#### REQUIRED WORK:
Check every line of the entries below for "milliseconds", and copy the lines that have it.

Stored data

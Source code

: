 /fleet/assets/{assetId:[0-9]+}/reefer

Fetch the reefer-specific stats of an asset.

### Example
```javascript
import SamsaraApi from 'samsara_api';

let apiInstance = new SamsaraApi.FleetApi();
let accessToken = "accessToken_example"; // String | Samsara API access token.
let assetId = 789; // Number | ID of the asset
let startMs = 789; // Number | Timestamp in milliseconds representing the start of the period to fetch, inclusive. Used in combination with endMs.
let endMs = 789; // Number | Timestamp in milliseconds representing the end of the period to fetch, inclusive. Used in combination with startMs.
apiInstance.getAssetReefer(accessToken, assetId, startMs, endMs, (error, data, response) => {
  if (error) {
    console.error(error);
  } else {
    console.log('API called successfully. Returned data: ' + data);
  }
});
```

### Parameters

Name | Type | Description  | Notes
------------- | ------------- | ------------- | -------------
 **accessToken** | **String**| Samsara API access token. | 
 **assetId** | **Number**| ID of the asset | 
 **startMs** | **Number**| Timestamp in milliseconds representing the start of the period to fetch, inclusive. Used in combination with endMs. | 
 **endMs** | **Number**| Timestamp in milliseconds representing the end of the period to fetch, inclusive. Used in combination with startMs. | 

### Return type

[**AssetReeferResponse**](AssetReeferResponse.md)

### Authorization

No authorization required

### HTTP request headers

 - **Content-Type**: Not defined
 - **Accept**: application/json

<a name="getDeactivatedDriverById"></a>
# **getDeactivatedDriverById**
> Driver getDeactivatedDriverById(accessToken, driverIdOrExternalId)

#### RESULT OF THE EXERCISE:
let startMs = 789; // Number | Timestamp in milliseconds representing the start of the period to fetch, inclusive. Used in combination with endMs.
let endMs = 789; // Number | Timestamp in milliseconds representing the end of the period to fetch, inclusive. Used in combination with startMs.
 **startMs** | **Number**| Timestamp in milliseconds representing the start of the period to fetch, inclusive. Used in combination with endMs. | 
 **endMs** | **Number**| Timestamp in milliseconds representing the end of the period to fetch, inclusive. Used in combination with startMs. | 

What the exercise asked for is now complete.